Rut Reporter Brandon Ray is an expert on the region. Ray was born in Dallas and shot his first deer with a bow in Central Texas at the age of 15. The full-time freelance writer manages his family’s Texas Panhandle ranch, is a licensed New Mexico guide, and last year took a 184 gross P&Y non-typical trophy. States covered: TX, OK, NM.

Here is more proof that the weather and the rut can be at opposite ends of the spectrum in Texas. Last week, on Dec. 20, it was 25 degrees in the Panhandle town of Amarillo. The wind was out of the north at 25 mph and the wind chill was nine. A blizzard came through northeastern New Mexico, the top of Texas and western Oklahoma the night before, dropping up to 10 inches of snow in some parts. If you were hunting bucks at the top of the region then, you should have been hunting the food.

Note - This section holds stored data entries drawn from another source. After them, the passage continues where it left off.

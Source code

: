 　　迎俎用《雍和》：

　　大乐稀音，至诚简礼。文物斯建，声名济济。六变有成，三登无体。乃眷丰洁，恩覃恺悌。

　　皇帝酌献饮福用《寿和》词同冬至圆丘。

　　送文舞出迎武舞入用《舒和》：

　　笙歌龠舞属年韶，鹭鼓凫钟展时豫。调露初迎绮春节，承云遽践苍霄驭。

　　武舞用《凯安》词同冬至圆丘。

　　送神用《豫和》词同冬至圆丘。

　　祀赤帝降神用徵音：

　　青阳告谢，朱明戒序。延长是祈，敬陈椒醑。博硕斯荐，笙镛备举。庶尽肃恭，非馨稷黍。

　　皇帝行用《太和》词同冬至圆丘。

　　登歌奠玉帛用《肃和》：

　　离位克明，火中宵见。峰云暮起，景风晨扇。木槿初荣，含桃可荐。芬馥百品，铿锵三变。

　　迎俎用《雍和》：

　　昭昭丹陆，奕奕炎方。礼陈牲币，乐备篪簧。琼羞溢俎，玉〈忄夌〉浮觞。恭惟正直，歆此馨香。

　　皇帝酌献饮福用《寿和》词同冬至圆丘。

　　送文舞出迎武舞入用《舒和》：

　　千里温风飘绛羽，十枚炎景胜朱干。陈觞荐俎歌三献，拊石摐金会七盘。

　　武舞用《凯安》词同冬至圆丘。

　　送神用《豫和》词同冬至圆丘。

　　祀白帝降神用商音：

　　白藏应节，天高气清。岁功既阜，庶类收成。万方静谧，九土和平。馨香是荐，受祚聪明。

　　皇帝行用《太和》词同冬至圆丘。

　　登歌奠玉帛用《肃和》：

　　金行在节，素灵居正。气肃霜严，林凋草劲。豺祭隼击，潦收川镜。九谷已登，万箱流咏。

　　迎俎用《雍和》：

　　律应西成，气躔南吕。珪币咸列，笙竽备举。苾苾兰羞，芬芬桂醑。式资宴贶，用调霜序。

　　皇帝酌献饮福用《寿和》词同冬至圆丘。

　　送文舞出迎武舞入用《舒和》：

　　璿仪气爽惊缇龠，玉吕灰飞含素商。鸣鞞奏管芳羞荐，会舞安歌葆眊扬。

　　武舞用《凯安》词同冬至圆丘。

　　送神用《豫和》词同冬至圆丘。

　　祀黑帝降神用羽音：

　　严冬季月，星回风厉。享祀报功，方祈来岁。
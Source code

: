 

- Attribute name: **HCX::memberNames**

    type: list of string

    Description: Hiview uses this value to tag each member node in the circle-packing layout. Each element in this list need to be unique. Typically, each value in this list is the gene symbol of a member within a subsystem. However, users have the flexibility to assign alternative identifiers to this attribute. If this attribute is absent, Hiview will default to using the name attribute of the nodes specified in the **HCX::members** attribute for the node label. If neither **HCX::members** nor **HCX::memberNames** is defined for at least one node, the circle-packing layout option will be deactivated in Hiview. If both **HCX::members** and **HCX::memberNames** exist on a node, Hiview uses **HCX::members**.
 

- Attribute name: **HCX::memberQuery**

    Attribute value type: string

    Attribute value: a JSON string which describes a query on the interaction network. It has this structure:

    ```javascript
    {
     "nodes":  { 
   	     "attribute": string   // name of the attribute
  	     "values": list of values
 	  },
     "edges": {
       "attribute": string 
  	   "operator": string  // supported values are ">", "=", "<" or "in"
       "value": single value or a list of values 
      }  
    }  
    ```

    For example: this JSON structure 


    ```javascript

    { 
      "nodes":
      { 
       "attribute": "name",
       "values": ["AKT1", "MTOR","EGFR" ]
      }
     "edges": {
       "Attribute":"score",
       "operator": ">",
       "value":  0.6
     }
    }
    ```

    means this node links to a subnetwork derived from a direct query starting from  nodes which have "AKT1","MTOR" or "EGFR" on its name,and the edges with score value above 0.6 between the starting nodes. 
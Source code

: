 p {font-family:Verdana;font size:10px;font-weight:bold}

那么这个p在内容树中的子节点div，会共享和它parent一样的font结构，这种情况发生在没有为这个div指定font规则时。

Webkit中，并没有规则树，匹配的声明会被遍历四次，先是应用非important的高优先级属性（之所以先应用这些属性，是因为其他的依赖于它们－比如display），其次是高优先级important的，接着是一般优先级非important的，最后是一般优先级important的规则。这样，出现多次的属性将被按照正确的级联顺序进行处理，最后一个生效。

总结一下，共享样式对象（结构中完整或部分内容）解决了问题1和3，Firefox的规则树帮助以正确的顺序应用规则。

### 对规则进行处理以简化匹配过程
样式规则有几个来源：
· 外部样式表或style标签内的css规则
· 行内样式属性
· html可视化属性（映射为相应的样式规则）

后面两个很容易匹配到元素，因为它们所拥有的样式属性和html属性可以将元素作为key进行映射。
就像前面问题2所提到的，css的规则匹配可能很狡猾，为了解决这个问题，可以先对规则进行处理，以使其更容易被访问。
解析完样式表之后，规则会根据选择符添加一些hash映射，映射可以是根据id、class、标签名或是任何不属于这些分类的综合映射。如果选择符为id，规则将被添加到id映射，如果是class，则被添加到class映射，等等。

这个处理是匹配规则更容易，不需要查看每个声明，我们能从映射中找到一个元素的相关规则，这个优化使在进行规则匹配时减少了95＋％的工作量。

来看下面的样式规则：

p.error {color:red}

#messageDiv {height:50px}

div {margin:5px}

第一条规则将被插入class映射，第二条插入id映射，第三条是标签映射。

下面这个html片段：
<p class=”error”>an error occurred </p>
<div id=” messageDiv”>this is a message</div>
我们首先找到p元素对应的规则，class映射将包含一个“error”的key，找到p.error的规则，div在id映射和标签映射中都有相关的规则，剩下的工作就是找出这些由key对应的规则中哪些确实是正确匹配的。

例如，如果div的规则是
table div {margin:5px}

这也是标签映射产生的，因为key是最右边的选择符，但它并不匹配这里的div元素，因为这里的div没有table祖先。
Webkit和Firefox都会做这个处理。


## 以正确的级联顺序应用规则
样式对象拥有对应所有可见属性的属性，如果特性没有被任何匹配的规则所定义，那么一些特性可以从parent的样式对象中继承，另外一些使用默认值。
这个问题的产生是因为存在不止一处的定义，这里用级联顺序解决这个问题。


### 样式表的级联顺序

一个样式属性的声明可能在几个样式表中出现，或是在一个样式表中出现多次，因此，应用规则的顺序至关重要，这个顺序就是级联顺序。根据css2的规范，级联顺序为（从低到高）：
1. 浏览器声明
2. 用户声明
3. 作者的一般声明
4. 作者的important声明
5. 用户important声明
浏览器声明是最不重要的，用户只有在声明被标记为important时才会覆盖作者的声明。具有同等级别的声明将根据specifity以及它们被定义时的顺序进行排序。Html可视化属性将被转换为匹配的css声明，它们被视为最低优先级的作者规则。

The weather was a bit different in the town of Pearsall in South Texas, where the high was 65 degrees with sunshine. Pearsall is the headquarters for Los Cazadores, one of the biggest deer scoring contests in the state. I talked to one of the clerks at the store in Pearsall. Most of the crew was out hunting, and the clerk said, “The bucks are chasing and the rut is on down here! Big bucks are coming in at a steady pace to be scored for the contest.” If you want to see pictures of some of the biggest bucks taken in South Texas this season, including some 200-inchers, go to It’s prime time for bagging an old buck in the thorns.

If you need some inspiration to get yourself off the couch and in the woods this month, consider John Bain’s story.

John broke his neck playing in an alumni football game on July 18, 2010. He was 20 years out of high school football. The injury was totally unexpected and his left side was paralyzed. Thankfully, it was just temporary. He said, “After four days in the hospital, two artificial discs, two other repaired discs, a carbon fiber plate, three screws, great doctors and a true blessing from God; I walked out of that hospital.”

John is no whiner. He is as fit as most guys half his age, and he got to work getting back in shape immediately. The main motivation for his recovery: shooting a bow come opening day of deer season that was just two and a half months away. 

He first started with short walks, and worked his way up to four miles per day. Then he did some light weight lifting, and was eventually able to shoot his light draw turkey bow, a 60-pound Mathews.

On opening morning of the 2010 bow season, John punched a well-placed broadhead through a fancy 156-inch buck, a main-framed 9-pointer with 13 total points. It was the biggest buck ever taken off the eastern Texas Panhandle lease. And it was the biggest buck of John’s hunting career!

And then, despite a tough early and mid season in 2011, John did it again. This time, he arrowed a fine 120-inch management buck in early December, the buck in the photo above. This 8-point buck was taken from an elevated stand near a corn feeder. John had been playing cat and mouse with the buck for most of the season. John seemed just as excited about the smaller buck this year as his giant from last season. When you’ve had an accident that could have ended your bow hunting days completely, success of any kind is suddenly that much sweeter.

After his accident last year, John appreciates the sport of bow hunting now more than ever. When he recounts the story of his accident and his long recovery, it’s understandable why he gets a tear in his eye. Fate could have certainly gone a whole other direction. The simple task of drawing a bow or shooting a rifle should never be taken for granted. Neither should deer hunting. John has had two good back-to-back seasons. May the road to recovery continue my friend!